== YOUR GOAL ==
The lines to copy are those holding the string "Característica" in the entries below.

=== Begin Enclosure ===

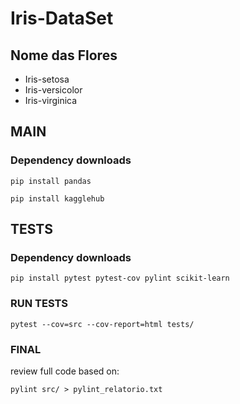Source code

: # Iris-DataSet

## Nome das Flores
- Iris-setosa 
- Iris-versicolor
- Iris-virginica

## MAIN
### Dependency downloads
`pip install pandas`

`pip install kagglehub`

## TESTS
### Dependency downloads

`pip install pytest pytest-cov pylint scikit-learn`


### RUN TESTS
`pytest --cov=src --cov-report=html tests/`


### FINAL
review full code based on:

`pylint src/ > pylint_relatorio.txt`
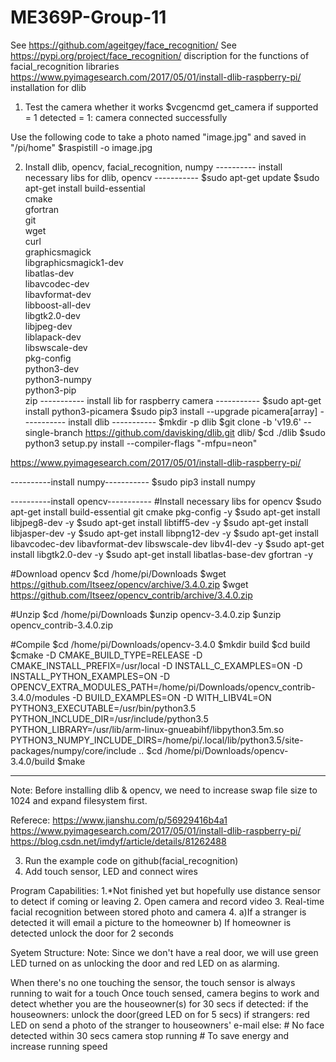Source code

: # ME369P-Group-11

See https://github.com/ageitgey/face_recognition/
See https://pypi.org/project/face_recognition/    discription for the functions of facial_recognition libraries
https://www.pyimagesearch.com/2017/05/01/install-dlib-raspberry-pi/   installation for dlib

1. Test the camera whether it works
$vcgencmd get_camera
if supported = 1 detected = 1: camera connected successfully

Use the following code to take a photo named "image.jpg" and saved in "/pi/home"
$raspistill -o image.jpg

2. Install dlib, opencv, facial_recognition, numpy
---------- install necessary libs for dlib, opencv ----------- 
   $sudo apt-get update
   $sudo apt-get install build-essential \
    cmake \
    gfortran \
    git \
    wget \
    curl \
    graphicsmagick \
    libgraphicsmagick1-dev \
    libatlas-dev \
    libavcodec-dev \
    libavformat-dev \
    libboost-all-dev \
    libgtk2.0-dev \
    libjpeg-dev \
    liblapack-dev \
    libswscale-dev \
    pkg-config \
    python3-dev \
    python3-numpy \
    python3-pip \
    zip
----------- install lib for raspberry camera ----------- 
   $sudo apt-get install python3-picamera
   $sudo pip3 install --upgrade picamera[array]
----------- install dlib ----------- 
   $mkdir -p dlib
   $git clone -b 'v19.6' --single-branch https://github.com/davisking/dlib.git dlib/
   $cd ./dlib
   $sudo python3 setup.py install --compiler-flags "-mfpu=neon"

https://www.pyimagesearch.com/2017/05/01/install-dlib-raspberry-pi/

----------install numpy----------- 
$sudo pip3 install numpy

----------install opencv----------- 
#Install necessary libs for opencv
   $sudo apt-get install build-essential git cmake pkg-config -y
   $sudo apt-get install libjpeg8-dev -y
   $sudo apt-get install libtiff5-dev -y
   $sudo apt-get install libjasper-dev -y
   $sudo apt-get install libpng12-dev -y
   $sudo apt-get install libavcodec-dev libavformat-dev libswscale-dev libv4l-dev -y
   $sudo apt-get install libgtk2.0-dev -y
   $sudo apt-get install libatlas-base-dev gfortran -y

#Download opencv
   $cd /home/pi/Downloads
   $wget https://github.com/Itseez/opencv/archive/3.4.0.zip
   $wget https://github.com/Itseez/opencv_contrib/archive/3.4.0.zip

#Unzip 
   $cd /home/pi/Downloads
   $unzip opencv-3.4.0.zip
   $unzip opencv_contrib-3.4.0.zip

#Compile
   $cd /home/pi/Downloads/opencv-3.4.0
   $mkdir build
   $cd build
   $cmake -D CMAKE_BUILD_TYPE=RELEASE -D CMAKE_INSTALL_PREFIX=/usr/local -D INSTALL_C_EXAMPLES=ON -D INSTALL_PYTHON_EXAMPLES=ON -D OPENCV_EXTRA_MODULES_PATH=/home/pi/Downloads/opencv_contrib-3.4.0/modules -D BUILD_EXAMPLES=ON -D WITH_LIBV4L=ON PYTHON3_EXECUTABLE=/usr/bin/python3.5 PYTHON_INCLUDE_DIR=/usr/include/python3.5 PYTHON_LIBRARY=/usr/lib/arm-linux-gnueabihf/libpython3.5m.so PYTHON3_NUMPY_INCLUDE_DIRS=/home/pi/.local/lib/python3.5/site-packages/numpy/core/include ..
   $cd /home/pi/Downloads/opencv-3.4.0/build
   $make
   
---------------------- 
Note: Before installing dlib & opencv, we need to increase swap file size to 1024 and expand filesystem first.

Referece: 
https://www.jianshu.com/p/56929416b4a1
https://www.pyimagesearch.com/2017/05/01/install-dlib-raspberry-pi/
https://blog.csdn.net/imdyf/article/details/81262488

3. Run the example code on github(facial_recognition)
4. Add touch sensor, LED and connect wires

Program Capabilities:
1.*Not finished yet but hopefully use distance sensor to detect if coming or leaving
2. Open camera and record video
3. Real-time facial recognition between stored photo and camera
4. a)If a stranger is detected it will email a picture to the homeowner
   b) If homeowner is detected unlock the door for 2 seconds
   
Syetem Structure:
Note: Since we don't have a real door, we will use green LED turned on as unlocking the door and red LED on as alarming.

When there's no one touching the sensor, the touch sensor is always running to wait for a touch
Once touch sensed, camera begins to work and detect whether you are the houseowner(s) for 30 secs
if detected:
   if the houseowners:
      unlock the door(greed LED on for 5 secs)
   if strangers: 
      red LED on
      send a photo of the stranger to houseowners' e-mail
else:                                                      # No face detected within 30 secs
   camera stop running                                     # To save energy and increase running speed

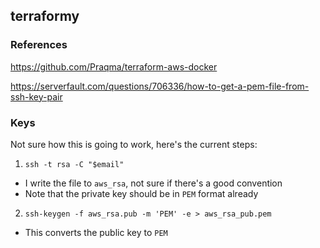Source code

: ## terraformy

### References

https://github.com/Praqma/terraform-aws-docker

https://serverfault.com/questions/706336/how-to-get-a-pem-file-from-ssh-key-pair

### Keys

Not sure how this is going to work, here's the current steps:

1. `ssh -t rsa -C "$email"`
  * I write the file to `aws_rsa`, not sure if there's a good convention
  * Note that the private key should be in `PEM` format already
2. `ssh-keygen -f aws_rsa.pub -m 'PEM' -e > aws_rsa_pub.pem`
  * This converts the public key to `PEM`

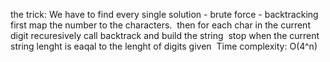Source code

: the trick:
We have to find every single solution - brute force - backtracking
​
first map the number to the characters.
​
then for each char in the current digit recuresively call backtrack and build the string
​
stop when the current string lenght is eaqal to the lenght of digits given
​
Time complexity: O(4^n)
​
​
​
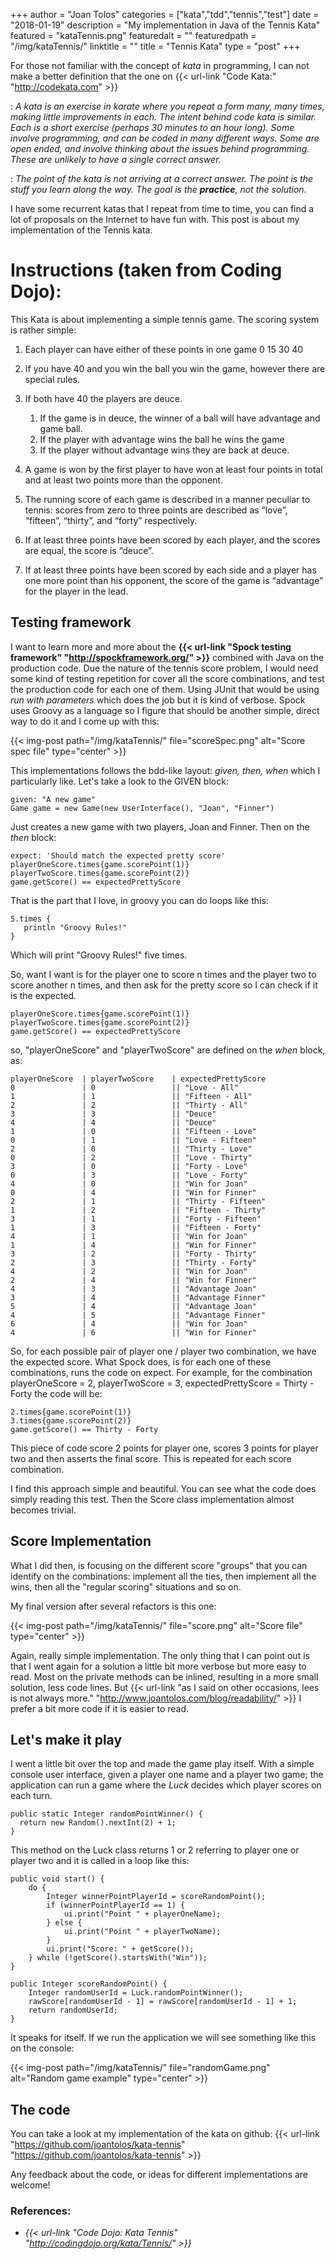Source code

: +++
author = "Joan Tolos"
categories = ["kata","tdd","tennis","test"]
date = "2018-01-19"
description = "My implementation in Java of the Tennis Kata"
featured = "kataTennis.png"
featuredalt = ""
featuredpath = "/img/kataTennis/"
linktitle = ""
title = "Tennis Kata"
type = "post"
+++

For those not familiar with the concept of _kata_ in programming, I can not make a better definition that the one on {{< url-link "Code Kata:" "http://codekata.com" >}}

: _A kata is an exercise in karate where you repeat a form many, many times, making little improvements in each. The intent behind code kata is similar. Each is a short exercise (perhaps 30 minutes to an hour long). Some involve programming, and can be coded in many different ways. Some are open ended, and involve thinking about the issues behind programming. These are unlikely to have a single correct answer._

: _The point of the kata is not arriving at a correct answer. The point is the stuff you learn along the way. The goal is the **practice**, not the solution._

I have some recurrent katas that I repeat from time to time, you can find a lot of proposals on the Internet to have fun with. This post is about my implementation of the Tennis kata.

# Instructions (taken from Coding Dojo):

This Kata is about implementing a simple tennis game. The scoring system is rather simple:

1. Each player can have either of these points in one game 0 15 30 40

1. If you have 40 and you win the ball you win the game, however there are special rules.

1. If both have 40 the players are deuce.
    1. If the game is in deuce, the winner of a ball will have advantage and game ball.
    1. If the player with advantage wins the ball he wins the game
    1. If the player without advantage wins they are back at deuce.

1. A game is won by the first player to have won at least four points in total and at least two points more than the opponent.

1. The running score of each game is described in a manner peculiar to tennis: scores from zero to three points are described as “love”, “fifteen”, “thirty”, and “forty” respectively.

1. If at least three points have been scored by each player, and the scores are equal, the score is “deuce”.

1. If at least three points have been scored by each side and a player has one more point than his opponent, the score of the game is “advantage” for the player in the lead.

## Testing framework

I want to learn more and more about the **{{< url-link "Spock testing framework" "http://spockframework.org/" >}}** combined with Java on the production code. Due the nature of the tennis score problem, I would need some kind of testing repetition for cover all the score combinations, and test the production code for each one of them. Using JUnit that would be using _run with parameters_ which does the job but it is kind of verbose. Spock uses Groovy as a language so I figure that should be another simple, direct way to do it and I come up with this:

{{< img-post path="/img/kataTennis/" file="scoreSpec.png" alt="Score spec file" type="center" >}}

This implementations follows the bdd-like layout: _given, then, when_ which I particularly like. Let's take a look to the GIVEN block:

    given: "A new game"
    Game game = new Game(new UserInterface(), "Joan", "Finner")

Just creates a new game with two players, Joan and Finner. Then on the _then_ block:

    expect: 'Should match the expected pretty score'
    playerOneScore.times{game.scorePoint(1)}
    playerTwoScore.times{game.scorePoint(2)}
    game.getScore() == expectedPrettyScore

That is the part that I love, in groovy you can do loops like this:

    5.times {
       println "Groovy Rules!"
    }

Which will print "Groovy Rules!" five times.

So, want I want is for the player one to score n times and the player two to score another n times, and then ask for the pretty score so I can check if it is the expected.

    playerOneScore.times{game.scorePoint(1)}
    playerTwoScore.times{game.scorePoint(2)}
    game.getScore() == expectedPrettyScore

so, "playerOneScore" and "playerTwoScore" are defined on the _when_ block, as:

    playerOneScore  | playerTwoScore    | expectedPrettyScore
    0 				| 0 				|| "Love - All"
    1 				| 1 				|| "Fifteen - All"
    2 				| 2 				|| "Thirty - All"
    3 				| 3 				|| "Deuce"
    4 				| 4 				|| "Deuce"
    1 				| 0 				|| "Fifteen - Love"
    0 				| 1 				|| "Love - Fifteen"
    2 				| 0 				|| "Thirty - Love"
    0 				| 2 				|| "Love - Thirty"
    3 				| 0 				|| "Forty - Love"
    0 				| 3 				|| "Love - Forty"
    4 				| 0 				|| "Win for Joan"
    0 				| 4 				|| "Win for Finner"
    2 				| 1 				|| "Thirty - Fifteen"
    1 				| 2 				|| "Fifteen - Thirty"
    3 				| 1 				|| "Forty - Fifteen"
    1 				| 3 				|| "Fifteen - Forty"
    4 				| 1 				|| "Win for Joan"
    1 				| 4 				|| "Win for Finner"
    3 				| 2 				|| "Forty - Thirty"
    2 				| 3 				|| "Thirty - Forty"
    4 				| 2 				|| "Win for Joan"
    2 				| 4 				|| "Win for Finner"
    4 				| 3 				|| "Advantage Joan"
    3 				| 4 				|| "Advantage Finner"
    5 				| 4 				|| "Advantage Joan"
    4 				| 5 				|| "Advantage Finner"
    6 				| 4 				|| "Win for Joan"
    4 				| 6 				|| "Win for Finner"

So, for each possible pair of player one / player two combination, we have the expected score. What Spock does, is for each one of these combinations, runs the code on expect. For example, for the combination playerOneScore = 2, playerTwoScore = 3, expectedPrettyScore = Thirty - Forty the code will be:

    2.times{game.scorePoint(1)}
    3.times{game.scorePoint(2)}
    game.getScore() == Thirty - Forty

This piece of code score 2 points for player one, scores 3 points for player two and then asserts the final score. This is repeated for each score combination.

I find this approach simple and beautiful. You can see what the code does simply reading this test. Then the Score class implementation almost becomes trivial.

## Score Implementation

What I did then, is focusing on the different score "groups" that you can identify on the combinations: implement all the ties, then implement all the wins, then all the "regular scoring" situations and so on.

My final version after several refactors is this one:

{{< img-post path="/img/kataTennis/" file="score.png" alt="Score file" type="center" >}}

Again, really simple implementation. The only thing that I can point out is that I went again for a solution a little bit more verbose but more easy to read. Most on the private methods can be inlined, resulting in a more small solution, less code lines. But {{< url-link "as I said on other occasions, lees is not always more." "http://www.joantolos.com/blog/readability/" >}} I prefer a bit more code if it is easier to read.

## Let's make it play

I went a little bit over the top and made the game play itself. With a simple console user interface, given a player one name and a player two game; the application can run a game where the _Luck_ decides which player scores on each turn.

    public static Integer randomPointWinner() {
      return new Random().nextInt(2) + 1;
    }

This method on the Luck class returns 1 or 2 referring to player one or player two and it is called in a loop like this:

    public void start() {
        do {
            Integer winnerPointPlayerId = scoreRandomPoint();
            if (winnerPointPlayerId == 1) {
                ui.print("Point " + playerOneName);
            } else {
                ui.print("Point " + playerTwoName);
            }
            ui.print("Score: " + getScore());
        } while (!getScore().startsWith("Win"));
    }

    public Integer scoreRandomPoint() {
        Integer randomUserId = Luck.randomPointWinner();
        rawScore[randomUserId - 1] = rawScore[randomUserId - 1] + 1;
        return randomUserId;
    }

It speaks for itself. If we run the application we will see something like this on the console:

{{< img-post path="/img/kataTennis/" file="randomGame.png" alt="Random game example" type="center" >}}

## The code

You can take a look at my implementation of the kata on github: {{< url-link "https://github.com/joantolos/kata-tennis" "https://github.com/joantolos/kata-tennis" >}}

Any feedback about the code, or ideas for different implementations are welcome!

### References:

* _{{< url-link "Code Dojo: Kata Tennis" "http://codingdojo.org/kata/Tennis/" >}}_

=== End Enclosure ===
=== Begin Enclosure ===

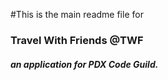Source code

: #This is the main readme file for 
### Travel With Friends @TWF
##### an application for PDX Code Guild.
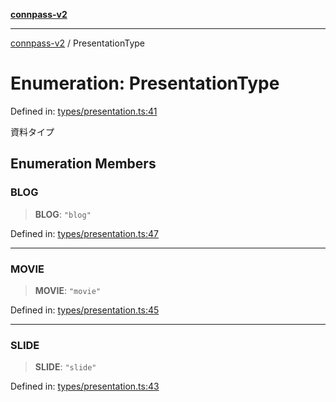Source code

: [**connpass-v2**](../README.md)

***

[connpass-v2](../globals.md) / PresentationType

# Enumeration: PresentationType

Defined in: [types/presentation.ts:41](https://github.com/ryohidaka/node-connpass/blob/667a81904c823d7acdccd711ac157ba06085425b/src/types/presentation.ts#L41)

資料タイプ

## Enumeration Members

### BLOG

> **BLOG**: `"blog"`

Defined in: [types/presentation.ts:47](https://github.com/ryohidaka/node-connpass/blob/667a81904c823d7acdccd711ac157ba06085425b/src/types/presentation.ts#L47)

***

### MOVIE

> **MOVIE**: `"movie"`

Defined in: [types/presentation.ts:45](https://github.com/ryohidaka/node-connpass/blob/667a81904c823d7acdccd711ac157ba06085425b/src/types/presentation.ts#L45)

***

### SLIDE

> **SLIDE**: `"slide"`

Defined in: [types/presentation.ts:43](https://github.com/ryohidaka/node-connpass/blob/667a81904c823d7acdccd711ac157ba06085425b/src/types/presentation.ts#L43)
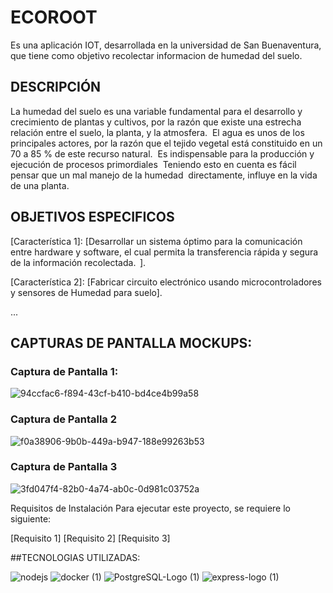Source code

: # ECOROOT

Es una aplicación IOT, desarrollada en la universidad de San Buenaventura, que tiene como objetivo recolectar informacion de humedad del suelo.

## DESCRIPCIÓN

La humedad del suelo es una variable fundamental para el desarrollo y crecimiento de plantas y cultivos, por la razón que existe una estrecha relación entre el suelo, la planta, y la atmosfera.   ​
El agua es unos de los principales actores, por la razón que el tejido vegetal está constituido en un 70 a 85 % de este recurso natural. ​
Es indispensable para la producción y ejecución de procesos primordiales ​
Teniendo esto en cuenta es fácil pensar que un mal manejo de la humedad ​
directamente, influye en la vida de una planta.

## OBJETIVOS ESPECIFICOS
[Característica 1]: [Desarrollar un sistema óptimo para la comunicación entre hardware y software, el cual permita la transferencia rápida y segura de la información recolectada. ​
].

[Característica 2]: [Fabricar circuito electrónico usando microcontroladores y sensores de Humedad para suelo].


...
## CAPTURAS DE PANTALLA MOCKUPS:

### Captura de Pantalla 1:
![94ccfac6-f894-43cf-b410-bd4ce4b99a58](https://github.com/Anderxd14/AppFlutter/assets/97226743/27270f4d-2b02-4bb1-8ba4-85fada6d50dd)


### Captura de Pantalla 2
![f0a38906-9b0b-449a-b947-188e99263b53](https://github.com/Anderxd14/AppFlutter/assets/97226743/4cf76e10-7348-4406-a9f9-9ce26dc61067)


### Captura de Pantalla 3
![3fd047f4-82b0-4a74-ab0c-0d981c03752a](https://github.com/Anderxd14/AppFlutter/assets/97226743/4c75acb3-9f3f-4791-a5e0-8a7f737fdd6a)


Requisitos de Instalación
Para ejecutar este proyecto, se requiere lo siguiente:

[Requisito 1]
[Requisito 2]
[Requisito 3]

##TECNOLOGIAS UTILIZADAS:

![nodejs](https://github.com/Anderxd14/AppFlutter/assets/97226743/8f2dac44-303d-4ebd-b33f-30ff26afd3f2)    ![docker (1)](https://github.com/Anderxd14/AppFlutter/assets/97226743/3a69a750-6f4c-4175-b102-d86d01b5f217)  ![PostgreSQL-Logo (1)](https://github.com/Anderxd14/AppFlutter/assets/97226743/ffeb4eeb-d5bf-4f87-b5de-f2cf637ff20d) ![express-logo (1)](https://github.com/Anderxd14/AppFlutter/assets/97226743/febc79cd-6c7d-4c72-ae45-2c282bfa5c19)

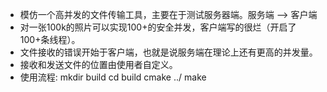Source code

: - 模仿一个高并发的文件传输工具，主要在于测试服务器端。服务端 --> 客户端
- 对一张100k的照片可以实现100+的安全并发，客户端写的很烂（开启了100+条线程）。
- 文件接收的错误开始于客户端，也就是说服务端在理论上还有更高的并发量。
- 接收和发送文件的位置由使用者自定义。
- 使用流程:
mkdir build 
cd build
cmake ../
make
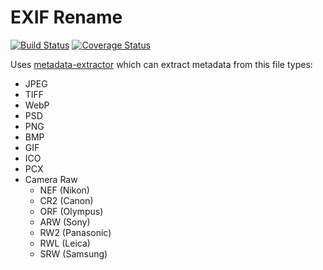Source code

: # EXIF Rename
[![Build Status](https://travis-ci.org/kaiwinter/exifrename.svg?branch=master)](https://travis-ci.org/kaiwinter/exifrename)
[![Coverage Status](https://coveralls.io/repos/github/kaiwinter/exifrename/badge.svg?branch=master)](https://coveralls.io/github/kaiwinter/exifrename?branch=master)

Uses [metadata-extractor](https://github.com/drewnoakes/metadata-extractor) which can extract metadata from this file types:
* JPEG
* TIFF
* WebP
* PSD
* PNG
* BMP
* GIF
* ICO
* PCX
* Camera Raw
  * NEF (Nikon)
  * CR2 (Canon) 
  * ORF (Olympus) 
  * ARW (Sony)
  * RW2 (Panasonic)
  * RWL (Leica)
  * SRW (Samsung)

=== End Enclosure ===
=== Begin Enclosure ===

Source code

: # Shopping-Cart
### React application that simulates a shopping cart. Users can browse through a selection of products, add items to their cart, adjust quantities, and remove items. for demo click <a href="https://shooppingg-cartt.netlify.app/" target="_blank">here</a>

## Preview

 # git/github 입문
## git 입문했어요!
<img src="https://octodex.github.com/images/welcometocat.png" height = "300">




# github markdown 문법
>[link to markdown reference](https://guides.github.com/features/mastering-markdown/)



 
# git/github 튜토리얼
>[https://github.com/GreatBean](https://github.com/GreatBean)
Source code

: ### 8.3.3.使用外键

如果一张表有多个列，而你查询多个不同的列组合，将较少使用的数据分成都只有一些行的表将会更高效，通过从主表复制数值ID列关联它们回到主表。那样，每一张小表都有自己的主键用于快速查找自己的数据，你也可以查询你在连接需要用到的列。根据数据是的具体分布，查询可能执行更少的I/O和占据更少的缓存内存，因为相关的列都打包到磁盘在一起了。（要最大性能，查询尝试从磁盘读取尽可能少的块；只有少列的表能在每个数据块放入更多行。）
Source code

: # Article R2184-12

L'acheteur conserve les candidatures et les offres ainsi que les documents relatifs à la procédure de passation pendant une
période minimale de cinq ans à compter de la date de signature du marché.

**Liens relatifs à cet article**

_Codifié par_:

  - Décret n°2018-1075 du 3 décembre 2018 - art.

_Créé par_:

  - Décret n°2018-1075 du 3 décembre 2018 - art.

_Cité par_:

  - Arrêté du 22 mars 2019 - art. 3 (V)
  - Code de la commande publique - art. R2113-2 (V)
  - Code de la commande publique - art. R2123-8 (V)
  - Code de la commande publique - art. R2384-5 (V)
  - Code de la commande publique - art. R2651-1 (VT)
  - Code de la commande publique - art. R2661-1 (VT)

=== End Enclosure ===

== ANSWER TO THIS PROBLEM ==
[Característica 1]: [Desarrollar un sistema óptimo para la comunicación entre hardware y software, el cual permita la transferencia rápida y segura de la información recolectada. ​
[Característica 2]: [Fabricar circuito electrónico usando microcontroladores y sensores de Humedad para suelo].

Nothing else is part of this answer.